ACRA has assigned the definitive credit rating of BBB+(RU) to the class B structured collateralized notes with coupon payment at a rate according to the LGO index calculated by the trading system administrator when determining the tariff for capacity. Maturity date: February 15, 2031, issue volume: RUB 0.9 bln.
1 Full name in accordance with the decision to issue: structured documentary interest-bearing non-convertible notes collateralized by monetary claims to the bearer with mandatory centralized storage.
2 LGO – the average yield of long-term government obligations used in calculating the price of capacity for power suppliers.
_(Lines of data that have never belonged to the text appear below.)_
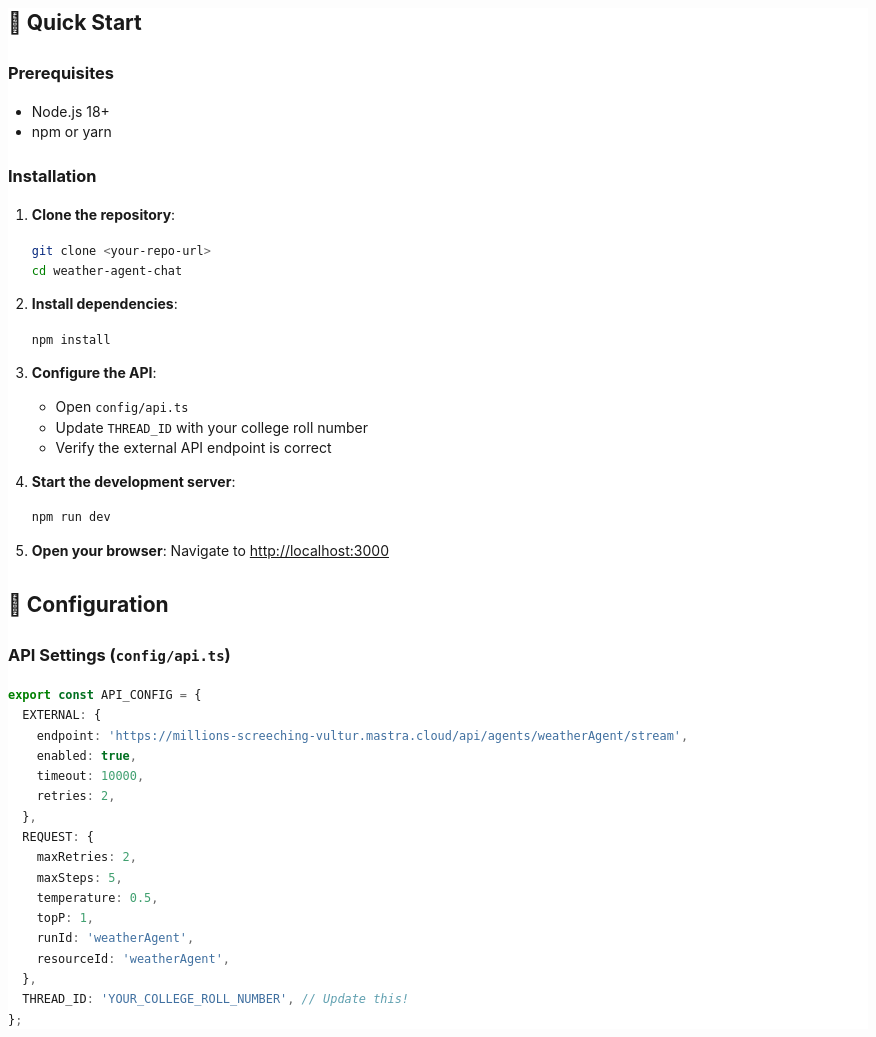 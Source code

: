 ## 🚀 Quick Start

### Prerequisites
- Node.js 18+ 
- npm or yarn

### Installation
1. **Clone the repository**:
   ```bash
   git clone <your-repo-url>
   cd weather-agent-chat
   ```

2. **Install dependencies**:
   ```bash
   npm install
   ```

3. **Configure the API**:
   - Open `config/api.ts`
   - Update `THREAD_ID` with your college roll number
   - Verify the external API endpoint is correct

4. **Start the development server**:
   ```bash
   npm run dev
   ```

5. **Open your browser**: Navigate to [http://localhost:3000](http://localhost:3000)

## 🔧 Configuration

### API Settings (`config/api.ts`)

```typescript
export const API_CONFIG = {
  EXTERNAL: {
    endpoint: 'https://millions-screeching-vultur.mastra.cloud/api/agents/weatherAgent/stream',
    enabled: true,
    timeout: 10000,
    retries: 2,
  },
  REQUEST: {
    maxRetries: 2,
    maxSteps: 5,
    temperature: 0.5,
    topP: 1,
    runId: 'weatherAgent',
    resourceId: 'weatherAgent',
  },
  THREAD_ID: 'YOUR_COLLEGE_ROLL_NUMBER', // Update this!
};
```
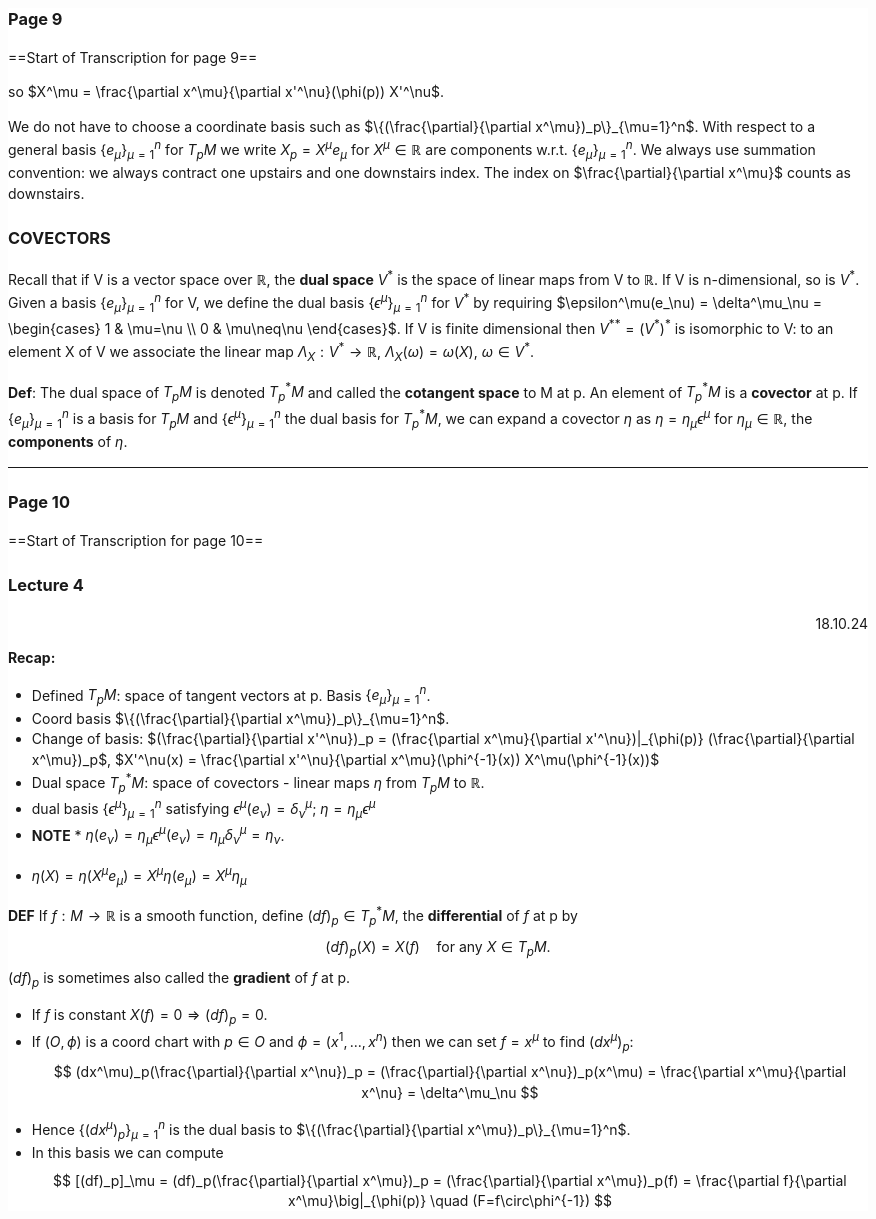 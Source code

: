 ### Page 9

==Start of Transcription for page 9==

so $X^\mu = \frac{\partial x^\mu}{\partial x'^\nu}(\phi(p)) X'^\nu$.

We do not have to choose a coordinate basis such as $\{(\frac{\partial}{\partial x^\mu})_p\}_{\mu=1}^n$. With respect to a general basis $\{e_\mu\}_{\mu=1}^n$ for $T_p M$ we write $X_p = X^\mu e_\mu$ for $X^\mu \in \mathbb{R}$ are components w.r.t. $\{e_\mu\}_{\mu=1}^n$.
We always use summation convention: we always contract one upstairs and one downstairs index. The index on $\frac{\partial}{\partial x^\mu}$ counts as downstairs.

### COVECTORS

Recall that if V is a vector space over $\mathbb{R}$, the **dual space** $V^*$ is the space of linear maps from V to $\mathbb{R}$. If V is n-dimensional, so is $V^*$. Given a basis $\{e_\mu\}_{\mu=1}^n$ for V, we define the dual basis $\{\epsilon^\mu\}_{\mu=1}^n$ for $V^*$ by requiring $\epsilon^\mu(e_\nu) = \delta^\mu_\nu = \begin{cases} 1 & \mu=\nu \\ 0 & \mu\neq\nu \end{cases}$.
If V is finite dimensional then $V^{**} = (V^*)^*$ is isomorphic to V: to an element X of V we associate the linear map $\Lambda_X: V^* \to \mathbb{R}$, $\Lambda_X(\omega) = \omega(X)$, $\omega \in V^*$.

**Def**: The dual space of $T_p M$ is denoted $T_p^* M$ and called the **cotangent space** to M at p. An element of $T_p^* M$ is a **covector** at p. If $\{e_\mu\}_{\mu=1}^n$ is a basis for $T_p M$ and $\{\epsilon^\mu\}_{\mu=1}^n$ the dual basis for $T_p^* M$, we can expand a covector $\eta$ as $\eta = \eta_\mu \epsilon^\mu$ for $\eta_\mu \in \mathbb{R}$, the **components** of $\eta$.

---
### Page 10

==Start of Transcription for page 10==

### Lecture 4
<div style="text-align:right">18.10.24</div>

**Recap:**
- Defined $T_p M$: space of tangent vectors at p. Basis $\{e_\mu\}_{\mu=1}^n$.
- Coord basis $\{(\frac{\partial}{\partial x^\mu})_p\}_{\mu=1}^n$.
- Change of basis: $(\frac{\partial}{\partial x'^\nu})_p = (\frac{\partial x^\mu}{\partial x'^\nu})|_{\phi(p)} (\frac{\partial}{\partial x^\mu})_p$, $X'^\nu(x) = \frac{\partial x'^\nu}{\partial x^\mu}(\phi^{-1}(x)) X^\mu(\phi^{-1}(x))$
- Dual space $T_p^* M$: space of covectors - linear maps $\eta$ from $T_p M$ to $\mathbb{R}$.
- dual basis $\{\epsilon^\mu\}_{\mu=1}^n$ satisfying $\epsilon^\mu(e_\nu)=\delta^\mu_\nu$; $\eta=\eta_\mu \epsilon^\mu$
- **NOTE** * $\eta(e_\nu) = \eta_\mu \epsilon^\mu(e_\nu) = \eta_\mu \delta^\mu_\nu = \eta_\nu$.
* $\eta(X) = \eta(X^\mu e_\mu) = X^\mu \eta(e_\mu) = X^\mu \eta_\mu$

**DEF** If $f: M \to \mathbb{R}$ is a smooth function, define $(df)_p \in T_p^* M$, the **differential** of $f$ at p by
$$ (df)_p(X) = X(f) \quad \text{for any } X \in T_p M. $$
$(df)_p$ is sometimes also called the **gradient** of $f$ at p.

* If $f$ is constant $X(f)=0 \Rightarrow (df)_p=0$.
* If $(O, \phi)$ is a coord chart with $p \in O$ and $\phi=(x^1, ..., x^n)$ then we can set $f=x^\mu$ to find $(dx^\mu)_p$:
$$ (dx^\mu)_p(\frac{\partial}{\partial x^\nu})_p = (\frac{\partial}{\partial x^\nu})_p(x^\mu) = \frac{\partial x^\mu}{\partial x^\nu} = \delta^\mu_\nu $$
- Hence $\{(dx^\mu)_p\}_{\mu=1}^n$ is the dual basis to $\{(\frac{\partial}{\partial x^\mu})_p\}_{\mu=1}^n$.
- In this basis we can compute
$$ [(df)_p]_\mu = (df)_p(\frac{\partial}{\partial x^\mu})_p = (\frac{\partial}{\partial x^\mu})_p(f) = \frac{\partial f}{\partial x^\mu}\big|_{\phi(p)} \quad (F=f\circ\phi^{-1}) $$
SFO RuSol 1 LLC (hereinafter, the Issuer) issued the structured notes in order to refinance bank loans issued for the construction of two solar power plants (SPP) in the Astrakhan region (Project company No. 1 and Project company No. 2, hereinafter, the Project Companies) as part of Government Ordinance No. 449, dated May 28, 2013, (as amended on September 27, 2018) “On stimulating renewable energy sources in the wholesale market of electric energy and capacity.”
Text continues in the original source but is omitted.